WireGuard
What Is WireGuard?
WireGuard is a modern VPN protocol that creates encrypted tunnels between devices. It is designed to be significantly simpler and faster than older protocols like IPsec or OpenVPN, with a much smaller codebase (~4,000 lines vs. hundreds of thousands).
WireGuard operates at the network layer (Layer 3) and creates a virtual network interface on each device.

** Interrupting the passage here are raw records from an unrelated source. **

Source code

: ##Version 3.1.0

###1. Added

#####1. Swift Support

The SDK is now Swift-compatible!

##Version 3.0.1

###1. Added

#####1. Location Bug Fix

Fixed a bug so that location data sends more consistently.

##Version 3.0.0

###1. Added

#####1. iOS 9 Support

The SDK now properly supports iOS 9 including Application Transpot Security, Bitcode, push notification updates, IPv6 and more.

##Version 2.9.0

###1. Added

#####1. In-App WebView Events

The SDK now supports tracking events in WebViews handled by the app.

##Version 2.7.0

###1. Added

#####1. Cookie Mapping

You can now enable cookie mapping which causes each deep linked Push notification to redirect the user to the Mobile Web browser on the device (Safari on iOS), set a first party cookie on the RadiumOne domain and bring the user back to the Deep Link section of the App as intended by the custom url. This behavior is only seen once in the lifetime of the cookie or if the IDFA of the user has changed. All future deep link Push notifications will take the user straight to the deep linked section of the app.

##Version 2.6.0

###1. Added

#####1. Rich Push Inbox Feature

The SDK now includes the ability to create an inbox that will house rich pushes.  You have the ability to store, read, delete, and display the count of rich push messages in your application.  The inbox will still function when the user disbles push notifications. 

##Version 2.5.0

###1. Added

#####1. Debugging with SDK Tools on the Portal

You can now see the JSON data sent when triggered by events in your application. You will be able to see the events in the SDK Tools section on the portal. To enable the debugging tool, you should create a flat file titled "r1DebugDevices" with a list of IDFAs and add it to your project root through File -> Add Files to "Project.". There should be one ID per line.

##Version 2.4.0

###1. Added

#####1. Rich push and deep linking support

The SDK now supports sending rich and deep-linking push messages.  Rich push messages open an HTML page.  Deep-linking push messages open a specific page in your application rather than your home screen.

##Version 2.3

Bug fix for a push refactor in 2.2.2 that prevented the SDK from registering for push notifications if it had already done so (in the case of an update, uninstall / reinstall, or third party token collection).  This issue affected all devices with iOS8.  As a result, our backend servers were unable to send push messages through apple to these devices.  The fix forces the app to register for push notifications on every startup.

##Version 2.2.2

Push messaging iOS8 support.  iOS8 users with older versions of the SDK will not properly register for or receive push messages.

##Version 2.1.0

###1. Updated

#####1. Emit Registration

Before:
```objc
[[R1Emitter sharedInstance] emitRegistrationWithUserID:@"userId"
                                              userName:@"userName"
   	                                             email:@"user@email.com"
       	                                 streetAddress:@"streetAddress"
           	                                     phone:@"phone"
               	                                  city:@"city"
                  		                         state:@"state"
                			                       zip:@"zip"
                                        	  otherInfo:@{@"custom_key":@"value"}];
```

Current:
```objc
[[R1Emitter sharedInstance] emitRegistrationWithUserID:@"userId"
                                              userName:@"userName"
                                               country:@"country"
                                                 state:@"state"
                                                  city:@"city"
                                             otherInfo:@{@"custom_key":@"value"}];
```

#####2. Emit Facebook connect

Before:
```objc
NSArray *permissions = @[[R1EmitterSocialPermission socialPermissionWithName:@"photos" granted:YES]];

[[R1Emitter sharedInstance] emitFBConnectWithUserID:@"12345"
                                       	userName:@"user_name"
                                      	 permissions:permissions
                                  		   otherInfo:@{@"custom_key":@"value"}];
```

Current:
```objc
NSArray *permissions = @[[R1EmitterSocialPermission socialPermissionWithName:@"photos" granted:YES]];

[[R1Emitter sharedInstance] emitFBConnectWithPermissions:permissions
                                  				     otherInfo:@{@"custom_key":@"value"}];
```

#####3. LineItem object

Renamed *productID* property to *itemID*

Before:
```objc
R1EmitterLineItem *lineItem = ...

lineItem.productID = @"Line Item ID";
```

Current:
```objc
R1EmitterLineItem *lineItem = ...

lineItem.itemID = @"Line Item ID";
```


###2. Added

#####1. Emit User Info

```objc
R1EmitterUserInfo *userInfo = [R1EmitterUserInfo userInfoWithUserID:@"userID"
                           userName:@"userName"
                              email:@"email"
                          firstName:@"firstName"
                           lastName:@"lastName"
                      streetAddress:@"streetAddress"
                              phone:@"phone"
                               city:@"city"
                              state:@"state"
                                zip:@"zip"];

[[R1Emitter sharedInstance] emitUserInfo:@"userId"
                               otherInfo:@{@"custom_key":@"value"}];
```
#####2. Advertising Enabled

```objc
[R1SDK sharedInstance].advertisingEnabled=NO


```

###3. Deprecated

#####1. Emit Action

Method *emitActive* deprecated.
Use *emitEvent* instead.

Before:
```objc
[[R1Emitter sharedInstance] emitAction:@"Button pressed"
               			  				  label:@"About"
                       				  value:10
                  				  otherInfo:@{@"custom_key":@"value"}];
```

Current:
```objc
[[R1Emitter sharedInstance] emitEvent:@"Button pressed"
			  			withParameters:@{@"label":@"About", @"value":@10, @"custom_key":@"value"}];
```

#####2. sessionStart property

Traffic routed through that interface is encrypted and sent to peers over UDP.
How It Works
WireGuard uses a concept called cryptokey routing: every peer is identified by its public key, and each peer defines which IP addresses are reachable through that peer.
[Interface]
PrivateKey = <your private key>
Address = 10.0.0.1/24
ListenPort = 51820
[Peer]
PublicKey = <peer's public key>
AllowedIPs = 10.0.0.2/32
Endpoint = 203.0.113.5:51820
When an outgoing packet's destination IP matches a peer's AllowedIPs, WireGuard encrypts it and sends it to that peer's Endpoint. Incoming packets are decrypted and accepted only if they arrive from a known public key and their source IP is within that peer's AllowedIPs.
Key Concepts
Key Pairs
Each WireGuard interface has a private key and a derived public key. Public keys are exchanged out-of-band (manually, or by a tool like Tailscale) and serve as the identity of a peer.
Interface
A WireGuard interface is a virtual network interface (e.g. wg0) on a device. It has its own IP address and listens for incoming UDP packets on a configured port.
Peer
A peer is any other WireGuard interface that this interface is allowed to communicate with. Each peer entry defines:
- PublicKey: the peer's public key
- AllowedIPs: IP ranges whose traffic is routed through this peer
- Endpoint (optional): the peer's actual IP address and UDP port
AllowedIPs
AllowedIPs serves a dual purpose:
- Outgoing: acts as a routing rule — packets to these IPs are sent to this peer
- Incoming: acts as a filter — packets from this peer are only accepted if their source IP is within this range
Setting AllowedIPs = 0.0.0.0/0 routes all traffic through a peer, which is the basis for exit node / full-tunnel VPN setups.
Cryptography
WireGuard uses a fixed, modern cryptographic suite — there is no negotiation, which eliminates a whole class of downgrade attacks:
| Purpose | Algorithm |
|---|---|
| Key exchange | Curve25519 (ECDH) |
| Symmetric cipher | ChaCha20 |
| Authentication | Poly1305 (MAC) |
| Hashing | BLAKE2s |
| Key derivation | HKDF |
Comparison to Other VPN Protocols
| Property | WireGuard | OpenVPN | IPsec |
|---|---|---|---|
| Codebase size | ~4,000 lines | ~70,000 lines | Very large |
| Protocol | UDP only | TCP or UDP | UDP / ESP |
| Configuration | Simple | Complex | Complex |
| Performance | Very fast | Moderate | Fast |
| Cryptography | Fixed, modern | Configurable | Configurable |
| NAT traversal | Built-in | Limited | Requires extras |
Relation to Tailscale
WireGuard handles the data plane only => it encrypts and routes packets between peers. It does not handle peer discovery, key distribution, or access control.
Tailscale is built on top of WireGuard and adds a managed control plane: automatic key exchange, peer discovery, NAT traversal, MagicDNS, and ACLs. That way you get WireGuard's performance without any manual configuration.